Ils promettent de laver plus blanc que blanc et d’être plus verts que verts. Trop moussants pour être honnêtes, les produits ménagers cachent sous leurs bulles de savon un bon paquet de polluants. Pour éviter d’avoir les mains sales et la nausée en faisant le ménage, suivez notre fée du logis.

 



Difficile de passer à côté ! Avec ses 12 000 affiches apposées dans les villes de plus de 50 000 habitants et ses multiples incursions publicitaires dans la presse, la nouvelle lessive Le Chat Éco Efficacité fait tout pour se faire remarquer.

« L’écologie, c’est le moment d’en parler moins et d’en faire plus », précise le slogan de la campagne. La marque, qui en 1989, comptait parmi les premières à offrir une lessive sans phosphate, ajoute en guise d’argumentaire : « Tensio-actifs d’origine 100 % végétale et 100 % biodégradables » et « une efficacité même en eau froide ».

Cette nouvelle campagne illustre à merveille le type de communication menée par les entreprises lessivielles depuis des années. Une fois encore, les arguments sont tellement partiels qu’ils frisent le mensonge. « Que veut dire “lessive écologique” ? Une lessive qui n’aurait aucun impact sur l’environnement ou un impact moindre ? s’insurge l’Observatoire indépendant de la publicité. En l’état, aucune lessive ne peut apporter l’assurance d’être totalement indolore pour l’environnement. Comme les voitures, il n’y a pas de “lessive écologique” mais des lessives plus ou moins écologiques. » Le Chat Éco Efficacité parle beaucoup, mais en fait beaucoup moins que prévu. Finalement, Le Chat n’aurait-il pas dû se taire ? Les chiffres nous le diront. Mais il est probable que les consommateurs ont une fois de plus gobé la pastille verte. D’autant que, dans le domaine des produits ménagers, ils ne savent pas trop à quel baril se vouer. Une étude menée ce printemps par le CRÉDOC pour Ecover, révèle que 77 % des Français estiment que l’usage des produits ménagers peut avoir des conséquences sur leur santé (23 % de graves incidents et 54 % une incidence minime). Mais ils continuent pourtant de choisir leurs produits en fonction de l’efficacité (79 % des personnes interrogées) et du prix (53 %). L’environnement n’est un critère d’achat que pour 45 % d’entre eux. D’ailleurs, seuls 44 % examinent la liste des ingrédients. « On observe un phénomène exactement inverse de celui qui se pratique dans l’alimentaire, explique Franck Lehuede, du CRÉDOC. 79 % des Français n’ont jamais recherché d’information sur les risques santé liés à l’usage des produits nettoyants ménagers. Il faudrait peut-être une crise de la lessive folle pour faire changer les mentalités. »



Monsieur Propre, quelle tache !


Une bonne grosse catastrophe, voilà peut-être ce qui ferait couper la tête de monsieur Propre et lâcher les flacons de Javel. « Les produits ménagers comportent trois niveaux de risque, précise Yannick Martin, médecin environnemental du bureau d’étude Vitair. Ils sont dangereux et très impactants sur l’environnement au moment de leur production dans les usines. Utilisés quasi quotidiennement, leurs milliers de substances difficilement identifiables ruinent notre santé. Rejetés dans l’évier, ils souillent les eaux et demandent des traitements de plus en plus sophistiqués que les stations d’épuration ne parviennent plus à fournir. »

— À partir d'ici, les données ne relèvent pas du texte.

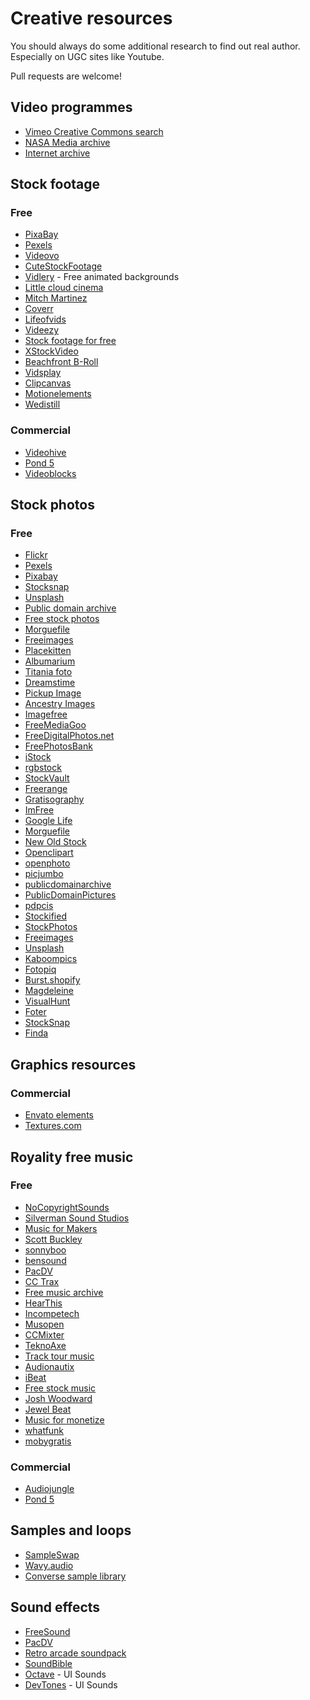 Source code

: Creative resources
==================

You should always do some additional research to find out real author.
Especially on UGC sites like Youtube.

Pull requests are welcome!

Video programmes
----------------

 - [Vimeo Creative Commons search](https://vimeo.com/creativecommons)
 - [NASA Media archive](https://www.dvidshub.net/unit/NASA#.UZJ3T5VKuvI)
 - [Internet archive](https://archive.org/details/movies)

Stock footage
-------------

### Free

 - [PixaBay](https://pixabay.com)
 - [Pexels](https://videos.pexels.com)
 - [Videovo](https://www.videvo.net)
 - [CuteStockFootage](https://www.cutestockfootage.com/)
 - [Vidlery](http://vidlery.com/) - Free animated backgrounds
 - [Little cloud cinema](http://www.littlecloudcinema.com/footage.html)
 - [Mitch Martinez](http://mitchmartinez.com/free-4k-red-epic-stock-footage/ )
 - [Coverr](http://www.coverr.co/)
 - [Lifeofvids](http://www.lifeofvids.com/)
 - [Videezy](https://www.videezy.com/browse)
 - [Stock footage for free](http://www.stockfootageforfree.com/)
 - [XStockVideo](http://www.xstockvideo.com/)
 - [Beachfront B-Roll](http://www.beachfrontbroll.com/)
 - [Vidsplay](http://www.vidsplay.com/)
 - [Clipcanvas](http://www.clipcanvas.com/free-footage/)
 - [Motionelements](http://www.motionelements.com/free/stock-footage)
 - [Wedistill](http://www.wedistill.io/)

### Commercial

 - [Videohive](https://videohive.net)
 - [Pond 5](https://pond5.com)
 - [Videoblocks](https://videoblocks.com)


Stock photos
------------

### Free

 - [Flickr](https://www.flickr.com/creativecommons/)
 - [Pexels](https://pexels.com)
 - [Pixabay](https://pixabay.com)
 - [Stocksnap](https://stocksnap.io/)
 - [Unsplash](https://unsplash.com/)
 - [Public domain archive](http://publicdomainarchive.com/free-stock-photos/)
 - [Free stock photos](https://www.freestockphotos.org/)
 - [Morguefile](https://morguefile.com/search/morguefile/1/pop)
 - [Freeimages](http://www.freeimages.co.uk/terms.htm)
 - [Placekitten](http://placekitten.com/)
 - [Albumarium](http://albumarium.com/)
 - [Titania foto](www.titania-foto.com/)
 - [Dreamstime](https://www.dreamstime.com/)
 - [Pickup Image](http://pickupimage.com/)
 - [Ancestry Images](http://www.ancestryimages.com/)
 - [Imagefree](https://www.imagefree.com/)
 - [FreeMediaGoo](http://www.freemediagoo.com/)
 - [FreeDigitalPhotos.net](http://www.freedigitalphotos.net/)
 - [FreePhotosBank](http://freephotosbank.com/)
 - [iStock](http://www.istockphoto.com/)
 - [rgbstock](http://www.rgbstock.com/)
 - [StockVault](http://www.stockvault.net/)
 - [Freerange](https://freerangestock.com/)
 - [Gratisography](https://www.gratisography.com/)
 - [ImFree](http://imcreator.com/free)
 - [Google Life](http://images.google.com/hosted/life)
 - [Morguefile](https://morguefile.com/)
 - [New Old Stock](http://nos.twnsnd.co/)
 - [Openclipart](https://openclipart.org/)
 - [openphoto](https://openphoto.net/)
 - [picjumbo](https://picjumbo.com/)
 - [publicdomainarchive](http://publicdomainarchive.com/)
 - [PublicDomainPictures](http://www.publicdomainpictures.net/)
 - [pdpcis](http://pdpics.com/)
 - [Stockified](https://www.stockified.com/)
 - [StockPhotos](https://stockphotos.io/)
 - [Freeimages](http://www.freeimages.com/)
 - [Unsplash](https://unsplash.com/)
 - [Kaboompics](https://kaboompics.com/)
 - [Fotopiq](https://www.fotopiq.com/)
 - [Burst.shopify](https://burst.shopify.com/)
 - [Magdeleine](https://magdeleine.co/browse/)
 - [VisualHunt](https://visualhunt.com/)
 - [Foter](http://foter.com/)
 - [StockSnap](https://stocksnap.io/)
 - [Finda](http://finda.photo/)
  
 
Graphics resources
------------------

### Commercial

 - [Envato elements](https://elements.envato.com)
 - [Textures.com](https://openclipart.org/)
 


Royality free music
-------------------

### Free

 - [NoCopyrightSounds](http://nocopyrightsounds.co.uk/)
 - [Silverman Sound Studios](https://www.silvermansound.com/free-music)
 - [Music for Makers](https://musicformakers.com/)
 - [Scott Buckley](http://www.scottbuckley.com.au/library/)
 - [sonnyboo](http://sonnyboo.com/music/music.htm)
 - [bensound](https://www.bensound.com/)
 - [PacDV](http://www.pacdv.com/sounds/free-music.html)
 - [CC Trax](https://cctrax.com/)
 - [Free music archive](http://freemusicarchive.org/)
 - [HearThis](https://hearthis.at/creative-commons/)
 - [Incompetech](http://incompetech.com/music/)
 - [Musopen](https://musopen.org/)
 - [CCMixter](http://dig.ccmixter.org/free)
 - [TeknoAxe](http://teknoaxe.com/Home.php)
 - [Track tour music](http://tracktourmusic.com/)
 - [Audionautix](http://audionautix.com/)
 - [iBeat](http://audio.ibeat.org/?ccm=/media/tags/alternative)
 - [Free stock music](https://www.freestockmusic.com/)
 - [Josh Woodward](https://www.joshwoodward.com/)
 - [Jewel Beat](http://www.jewelbeat.com/free/free-background-music.htm)
 - [Music for monetize](https://www.youtube.com/user/MusicForMonetize/videos)
 - [whatfunk]( http://www.whatfunk.com/)
 - [mobygratis](http://www.mobygratis.com)
 

### Commercial

 - [Audiojungle](https://audiojungle.net)
 - [Pond 5](https://pond5.com)

Samples and loops
-----------------

 - [SampleSwap](http://sampleswap.org/)
 - [Wavy.audio](http://wavy.audio/)
 - [Converse sample library](https://www.conversesamplelibrary.com/)

Sound effects
-------------

 - [FreeSound](http://freesound.org/browse/)
 - [PacDV](http://www.pacdv.com/sounds/index.html)
 - [Retro arcade soundpack](http://www.themotionmonkey.co.uk/free-resources/retro-arcade-sounds/)
 - [SoundBible](http://soundbible.com/)
 - [Octave](http://raisedbeaches.com/octave/) - UI Sounds
 - [DevTones](http://rcptones.com/dev_tones/) - UI Sounds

Si l’on ne connaît pas précisément l’impact des produits nettoyants sur l’environnement, s’il n’existe pas encore d’études globales sur le sujet, certains de leurs composants ont déjà défrayé la chronique. Les phosphates, interdits dans les lessives textiles depuis le 1er juillet 2007 mais encore bien présents dans le reste des produits ménagers (ils entrent dans la composition des tablettes de lave-vaisselle à hauteur de 45 %) continuent d’asphyxier nos cours d’eau. Ces composés ont pour intérêt, sur un plan domestique, de maintenir un milieu basique nécessaire à l’efficacité des détergents et d’éviter les phénomènes de redéposition. En gros, ils empêchent que la saleté une fois décollée de notre assiette ne se redépose dessus.

Mais pour l’environnement, les phosphates sont un véritable désastre. Dans les rivières, ces composés (dont la moitié retrouvée dans les cours d’eau provient des produits ménagers) sont à l’origine de la prolifération d’algues et des risques d’eutrophisation. Le principe ? Des lentilles vertes se développent à fleur d’eau, obstruent le passage de la lumière, empêchent l’oxygénation et, du coup, asphyxient toute vie aquatique.

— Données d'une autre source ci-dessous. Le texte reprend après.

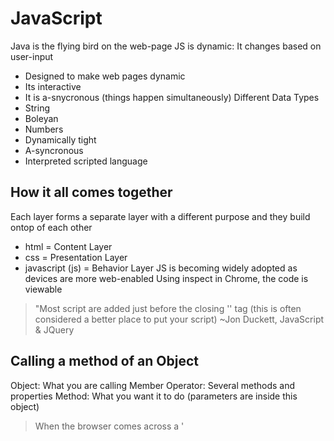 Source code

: # JavaScript
Java is the flying bird on the web-page
JS is dynamic: It changes based on user-input
- Designed to make web pages dynamic
- Its interactive
- It is a-snycronous (things happen simultaneously)
Different Data Types
- String
- Boleyan
- Numbers
- Dynamically tight
- A-syncronous
- Interpreted scripted language
## How it all comes together
Each layer forms a separate layer with a different purpose and they build ontop of each other
- html = Content Layer
- css = Presentation Layer
- javascript (js) = Behavior Layer
JS is becoming widely adopted as devices are more web-enabled
Using inspect in Chrome, the code is viewable
> "Most script are added just before the closing '</body>' tag (this is often considered a better place to put your script) ~Jon Duckett, JavaScript & JQuery
## Calling a method of an Object
Object: What you are calling
Member Operator: Several methods and properties
Method: What you want it to do (parameters are inside this object)
> When the browser comes across a '<script>' element, it stops to load the script and then checks to see if it needs to do anything
## Comments
Call out what your code does, makes the code easier to read and understand and can help others who read your code
- Use '/*' 
## Variable
> A script will have to temporarily store the bits of information it needs to do its job. It can store this data in **variables** Jon Duckett, JavaScript & JQuery, pg 58
Specify the variables (e.g. *length x width*)
1. Remember the value for *width*
1. Remember the value for *height*
1. Multiply the *width* by *height* to get the *area*
1. Return the result to the user
## Declare a Variable
Variable Keyword: 'var' Example of a keyword
Variable Name: 'quantity' Example of a name
Assignment operator: It says that you are going to assign a value to the variable
## Data Types
- Numeric Data: Handles numbers
    - No commas and can use negative numbers
- String Data: 
    - Consists of letters and other characters
    - Frequently used to add new content to a page, can contain html markup
- Boolean Data: Can have one of two values: true or false
    - Boolean data is very helpful
    - Helps determine which part of script should run\
## Rules for Naming Variables
1. Name must begin with a letter, dollar sign or an understand, cannot start with a number
1. Name can contain letters, numbers, dollar sign or underscore
    1. You must not use a dash (-) or period (.)
1. Cannot use keywords or reserved words; they tell the interpreter to do something
    1. var is a keyword used to declare a variable
1. All variables are case sensitive
1. Use a name that describes the type of information store
    1. 'firstName' might be used to store an individuals first name
1. Variable name is more than one word, use a capital letter for the first letter of each word *after* the **first word**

Autres ennemis déclarés de l’environnement, les tensioactifs. Environ 10 millions de tonnes sont utilisées chaque année dans le monde (dont 2,5 millions en Europe). Dans les produits ménagers, ce sont eux qui font la majeure partie du boulot. Lorsqu’ils sont issus du pétrole, ils sont difficilement dégradables et on les retrouve parfois dans l’eau potable ou dans l’écume mousseuse des vagues. 90 % du littoral méditerranéen en a fait les frais. Ces puissants dégraissants ont rongé la cire protectrice des aiguilles de pin laissant au sel marin le champ libre pour agresser les arbres. Résultat : des forêts de pins brûlés au troisième degré. Mais ce n’est pas tout. « Les éthoxylates d’alkylphénol, utilisés comme tensioactifs dans les produits nettoyants, sont fortement soupçonnés de déclencher des perturbations endocriniennes, soulignent Élisabeth Laville et Marie Balmain dans leur ouvrage « Achetons responsable ! » (aux éditions du Seuil).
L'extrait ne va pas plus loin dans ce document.